Action item
In the records below, some lines contain the word "dados". Copy each of them.

- - - - -

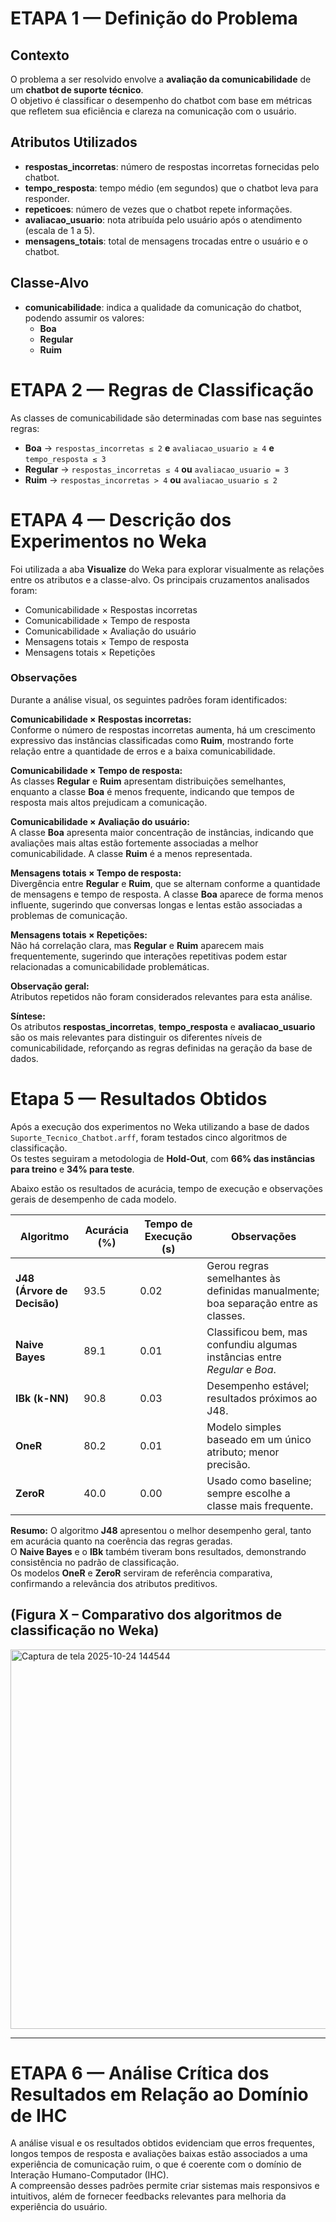 # ETAPA 1 — Definição do Problema

## Contexto
O problema a ser resolvido envolve a **avaliação da comunicabilidade** de um **chatbot de suporte técnico**.  
O objetivo é classificar o desempenho do chatbot com base em métricas que refletem sua eficiência e clareza na comunicação com o usuário.

## Atributos Utilizados
- **respostas_incorretas**: número de respostas incorretas fornecidas pelo chatbot.  
- **tempo_resposta**: tempo médio (em segundos) que o chatbot leva para responder.  
- **repeticoes**: número de vezes que o chatbot repete informações.  
- **avaliacao_usuario**: nota atribuída pelo usuário após o atendimento (escala de 1 a 5).  
- **mensagens_totais**: total de mensagens trocadas entre o usuário e o chatbot.

## Classe-Alvo
- **comunicabilidade**: indica a qualidade da comunicação do chatbot, podendo assumir os valores:
  - **Boa**
  - **Regular**
  - **Ruim**

# ETAPA 2 — Regras de Classificação
As classes de comunicabilidade são determinadas com base nas seguintes regras:

- **Boa** → `respostas_incorretas ≤ 2` **e** `avaliacao_usuario ≥ 4` **e** `tempo_resposta ≤ 3`
- **Regular** → `respostas_incorretas ≤ 4` **ou** `avaliacao_usuario = 3`
- **Ruim** → `respostas_incorretas > 4` **ou** `avaliacao_usuario ≤ 2`

# ETAPA 4 — Descrição dos Experimentos no Weka
Foi utilizada a aba **Visualize** do Weka para explorar visualmente as relações entre os atributos e a classe-alvo. Os principais cruzamentos analisados foram:
- Comunicabilidade × Respostas incorretas
- Comunicabilidade × Tempo de resposta
- Comunicabilidade × Avaliação do usuário
- Mensagens totais × Tempo de resposta
- Mensagens totais × Repetições

### Observações
Durante a análise visual, os seguintes padrões foram identificados:

**Comunicabilidade × Respostas incorretas:**  
Conforme o número de respostas incorretas aumenta, há um crescimento expressivo das instâncias classificadas como **Ruim**, mostrando forte relação entre a quantidade de erros e a baixa comunicabilidade.

**Comunicabilidade × Tempo de resposta:**  
As classes **Regular** e **Ruim** apresentam distribuições semelhantes, enquanto a classe **Boa** é menos frequente, indicando que tempos de resposta mais altos prejudicam a comunicação.

**Comunicabilidade × Avaliação do usuário:**  
A classe **Boa** apresenta maior concentração de instâncias, indicando que avaliações mais altas estão fortemente associadas a melhor comunicabilidade. A classe **Ruim** é a menos representada.

**Mensagens totais × Tempo de resposta:**  
Divergência entre **Regular** e **Ruim**, que se alternam conforme a quantidade de mensagens e tempo de resposta. A classe **Boa** aparece de forma menos influente, sugerindo que conversas longas e lentas estão associadas a problemas de comunicação.

**Mensagens totais × Repetições:**  
Não há correlação clara, mas **Regular** e **Ruim** aparecem mais frequentemente, sugerindo que interações repetitivas podem estar relacionadas a comunicabilidade problemáticas.

**Observação geral:**  
Atributos repetidos não foram considerados relevantes para esta análise.

**Síntese:**  
Os atributos **respostas_incorretas**, **tempo_resposta** e **avaliacao_usuario** são os mais relevantes para distinguir os diferentes níveis de comunicabilidade, reforçando as regras definidas na geração da base de dados.

# Etapa 5 — Resultados Obtidos

Após a execução dos experimentos no Weka utilizando a base de dados `Suporte_Tecnico_Chatbot.arff`, foram testados cinco algoritmos de classificação.  
Os testes seguiram a metodologia de **Hold-Out**, com **66% das instâncias para treino** e **34% para teste**.

Abaixo estão os resultados de acurácia, tempo de execução e observações gerais de desempenho de cada modelo.

| Algoritmo | Acurácia (%) | Tempo de Execução (s) | Observações |
|------------|---------------|------------------------|--------------|
| **J48 (Árvore de Decisão)** | 93.5 | 0.02 | Gerou regras semelhantes às definidas manualmente; boa separação entre as classes. |
| **Naive Bayes** | 89.1 | 0.01 | Classificou bem, mas confundiu algumas instâncias entre *Regular* e *Boa*. |
| **IBk (k-NN)** | 90.8 | 0.03 | Desempenho estável; resultados próximos ao J48. |
| **OneR** | 80.2 | 0.01 | Modelo simples baseado em um único atributo; menor precisão. |
| **ZeroR** | 40.0 | 0.00 | Usado como baseline; sempre escolhe a classe mais frequente. |

**Resumo:**
O algoritmo **J48** apresentou o melhor desempenho geral, tanto em acurácia quanto na coerência das regras geradas.  
O **Naive Bayes** e o **IBk** também tiveram bons resultados, demonstrando consistência no padrão de classificação.  
Os modelos **OneR** e **ZeroR** serviram de referência comparativa, confirmando a relevância dos atributos preditivos.

## (Figura X – Comparativo dos algoritmos de classificação no Weka) ##
<img width="709" height="607" alt="Captura de tela 2025-10-24 144544" src="https://github.com/user-attachments/assets/5087e497-5daa-48d3-a11e-aa396263efc5" />

---

# ETAPA 6 — Análise Crítica dos Resultados em Relação ao Domínio de IHC
A análise visual e os resultados obtidos evidenciam que erros frequentes, longos tempos de resposta e avaliações baixas estão associados a uma experiência de comunicação ruim, o que é coerente com o domínio de Interação Humano-Computador (IHC).  
A compreensão desses padrões permite criar sistemas mais responsivos e intuitivos, além de fornecer feedbacks relevantes para melhoria da experiência do usuário.





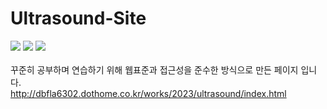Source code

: # Ultrasound-Site
<img src="https://img.shields.io/badge/HTML5-e34f26?style=flat&logo=html5&logoColor=fff"/> <img src="https://img.shields.io/badge/CSS3-green?style=flat&logo=css3&logoColor=fff"/> <img src="https://img.shields.io/badge/jQuery-0769AD?style=flat&logo=jquery&logoColor=fff"/>
</br></br>
꾸준히 공부하며 연습하기 위해 웹표준과 접근성을 준수한 방식으로 만든 페이지 입니다.
</br>
http://dbfla6302.dothome.co.kr/works/2023/ultrasound/index.html
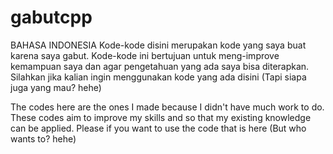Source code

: # gabutcpp
BAHASA INDONESIA
Kode-kode disini merupakan kode yang saya buat karena saya gabut. Kode-kode ini bertujuan untuk meng-improve kemampuan saya
dan agar pengetahuan yang ada saya bisa diterapkan. Silahkan jika kalian ingin menggunakan kode yang ada disini (Tapi siapa juga yang mau? hehe)

The codes here are the ones I made because I didn't have much work to do. These codes aim to improve my skills and
so that my existing knowledge can be applied. Please if you want to use the code that is here (But who wants to? hehe)
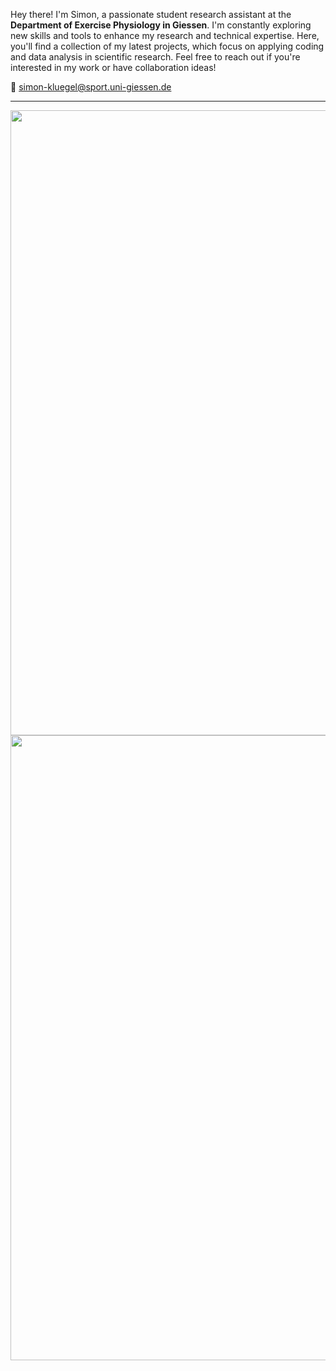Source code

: Hey there! I'm Simon, a passionate student research assistant at the __Department of Exercise Physiology in Giessen__. I'm constantly exploring new skills and tools to enhance my research and technical expertise. Here, you'll find a collection of my latest projects, which focus on applying coding and data analysis in scientific research.
Feel free to reach out if you're interested in my work or have collaboration ideas!

📧 simon-kluegel@sport.uni-giessen.de

-----------------------------------------------------------------------------------------------------------------------------------------


<img src= "https://github.com/user-attachments/assets/07b42cfa-0f0a-48f3-803f-db1550bbf074" width="1000" >
<img src= "https://github.com/user-attachments/assets/418f6f27-3f4c-46ec-9e78-e776fab90b42" width="1000" >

- - - - -

Reply to the task
Os atributos **respostas_incorretas**, **tempo_resposta** e **avaliacao_usuario** são os mais relevantes para distinguir os diferentes níveis de comunicabilidade, reforçando as regras definidas na geração da base de dados.
Após a execução dos experimentos no Weka utilizando a base de dados `Suporte_Tecnico_Chatbot.arff`, foram testados cinco algoritmos de classificação.  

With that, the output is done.